2Kの君~終電帰りの限界OL、2Kの扉を開けたら異世界騎士の部屋でした
 昨日帰宅した際、流石の凛子も反省し、日曜日に掃除でもしようかと思っていたのだが、彼女の日常であった混沌とした室内は、既にあっさりするほど片付いていた。

 床にゴミは落ちていないし、行方不明になっていたHDDレコーダーのリモコンも見つかった。

 ソファの上に脱ぎ散らかされていた服もクローゼットに押し込まれ、後であちらの部屋に運ぼうと思っていた食材や調理器具が一箇所に纏められてある。

 ローテーブルの上に並ぶキャンドルは数を減らしたが、歩くのに困らない程度の控えめな明るさを、この部屋に与えている。
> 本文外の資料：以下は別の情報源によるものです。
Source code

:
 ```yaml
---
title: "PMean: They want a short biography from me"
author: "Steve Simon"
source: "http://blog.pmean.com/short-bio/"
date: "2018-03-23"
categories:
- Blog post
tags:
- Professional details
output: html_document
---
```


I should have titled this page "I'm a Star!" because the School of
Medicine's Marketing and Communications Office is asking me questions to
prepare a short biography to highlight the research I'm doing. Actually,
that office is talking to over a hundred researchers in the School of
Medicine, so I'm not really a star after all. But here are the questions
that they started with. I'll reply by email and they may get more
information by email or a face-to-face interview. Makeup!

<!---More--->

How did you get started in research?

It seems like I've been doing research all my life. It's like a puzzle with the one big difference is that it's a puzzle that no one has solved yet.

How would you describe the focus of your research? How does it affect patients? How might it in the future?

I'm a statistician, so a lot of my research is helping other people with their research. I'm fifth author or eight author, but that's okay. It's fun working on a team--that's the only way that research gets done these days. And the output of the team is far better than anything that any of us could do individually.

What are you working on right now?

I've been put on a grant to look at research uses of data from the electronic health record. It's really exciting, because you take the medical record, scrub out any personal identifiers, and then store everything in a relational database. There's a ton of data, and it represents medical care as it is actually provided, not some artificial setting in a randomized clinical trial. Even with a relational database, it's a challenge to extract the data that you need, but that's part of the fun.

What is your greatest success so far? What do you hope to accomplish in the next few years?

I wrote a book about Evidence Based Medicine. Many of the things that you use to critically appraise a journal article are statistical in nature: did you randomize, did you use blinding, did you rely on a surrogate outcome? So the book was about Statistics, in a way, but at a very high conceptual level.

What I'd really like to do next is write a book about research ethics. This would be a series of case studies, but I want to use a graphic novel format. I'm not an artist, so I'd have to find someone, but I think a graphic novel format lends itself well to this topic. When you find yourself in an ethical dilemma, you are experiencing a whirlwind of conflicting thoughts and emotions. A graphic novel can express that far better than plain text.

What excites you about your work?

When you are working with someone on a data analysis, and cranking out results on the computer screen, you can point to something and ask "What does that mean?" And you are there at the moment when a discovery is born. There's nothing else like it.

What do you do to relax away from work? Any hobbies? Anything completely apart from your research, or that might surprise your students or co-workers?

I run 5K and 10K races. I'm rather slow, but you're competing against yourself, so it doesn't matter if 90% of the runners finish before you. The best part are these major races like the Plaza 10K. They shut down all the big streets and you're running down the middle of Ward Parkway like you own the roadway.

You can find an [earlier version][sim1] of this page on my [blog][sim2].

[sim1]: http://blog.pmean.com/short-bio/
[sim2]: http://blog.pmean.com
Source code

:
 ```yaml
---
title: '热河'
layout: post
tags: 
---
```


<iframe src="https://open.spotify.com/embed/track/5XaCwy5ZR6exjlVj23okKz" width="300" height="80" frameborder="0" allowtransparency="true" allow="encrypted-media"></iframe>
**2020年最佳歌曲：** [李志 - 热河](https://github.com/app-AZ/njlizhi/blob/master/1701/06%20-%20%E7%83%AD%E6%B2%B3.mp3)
 ベッドに腰掛けて窓外を眺めると、相変わらず薄暗い靄が立ち込めていて、先は見えない。
 幹線道路を走る車のテールランプも。
 駅前に立ったばかりのタワーマンションも。
 蝋燭の火が燃えているということは、この空間に空気は存在しているのだろうか。

 昨晩窓辺でカーテンが揺れていたのを思い出し、凛子はベランダへと出てみた。
 季節感のないひんやりとした空気。
 靄に手を伸ばすと黒霧が指先を隠した。

 一寸先は闇という単語をそのまま表現しているような光景に、しばし放心する。

 ここは自分の世界では無い。そしてシェイルの居た世界でもないと言う。
 ならばここはどこなのだろうか。日常から弾き飛ばされてしまった世界と世界の狭間。

「おい、あんまりそれに触れるな」

 掠れた声と共に指先が握りこまれる。
 背中に暖かな体温を感じて、凛子はなぜか安堵する。
 振り返ると青灰の瞳が心配げに細められていた。

「なんで?」

「得体が知れぬものだから」

 なるほど正論だ。

 例えば毒々しい色を放っている茸。
 奇妙な殻で柔らかな肉を守っている貝類。
 自分の理解の範疇外のものに不用意に触れると碌な結果を残さない。

 シェイルはどこか遠い目をしたまま、凛子の指先を握り締めている。
 妙な居心地の悪さに振り払おうとすると、バランスを崩してシェイルの腕の中に自ら飛び込んでしまった。

 したたかに打った鼻が痛い。
 また例の人の悪そうな笑みを浮かべて笑っているのだろう。
 上下する胸の筋肉にむっとして顔をあげると、大丈夫か? と想像とは違って気遣う瞳に覗き込まれた。